Your task: Read the data, and whenever a line holds the word "baseline", report that line.

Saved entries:
....

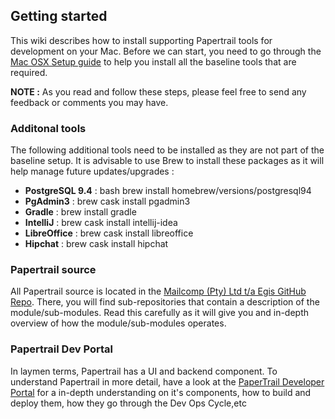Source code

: ## Getting started

This wiki describes how to install supporting Papertrail tools for development on your Mac. Before we can start, you 
need to go through the [Mac OSX Setup guide](http://sourabhbajaj.com/mac-setup/) to help you install all the baseline 
tools that are required.

**NOTE :** As you read and follow these steps, please feel free to send any feedback or comments you may have.

### Additonal tools

The following additional tools need to be installed as they are not part of the baseline setup. It is 
advisable to use Brew to install these packages as it will help manage future updates/upgrades :

* **PostgreSQL 9.4** : bash brew install homebrew/versions/postgresql94
* **PgAdmin3**  : brew cask install pgadmin3
* **Gradle**  : brew install gradle  
* **IntelliJ** : brew cask install intellij-idea 
* **LibreOffice** : brew cask install libreoffice 
* **Hipchat** : brew cask install hipchat

### Papertrail source

All Papertrail source is located in the [Mailcomp (Pty) Ltd t/a Egis GitHub Repo](https://github.com/egis).
There, you will find sub-repositories that contain a description of the module/sub-modules. Read this carefully as it 
will give you and in-depth overview of how the module/sub-modules operates.
                                                                                                                                 
### Papertrail Dev Portal

In laymen terms, Papertrail has a UI and backend component. To understand Papertrail in more detail, have a look at the 
[PaperTrail Developer Portal](http://developer.papertrail.co.za/#bootstraping-projects) for a in-depth understanding on 
it's components, how to build and deploy them, how they go through the Dev Ops Cycle,etc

....

Output for this exercise:
need to go through the [Mac OSX Setup guide](http://sourabhbajaj.com/mac-setup/) to help you install all the baseline 
The following additional tools need to be installed as they are not part of the baseline setup. It is 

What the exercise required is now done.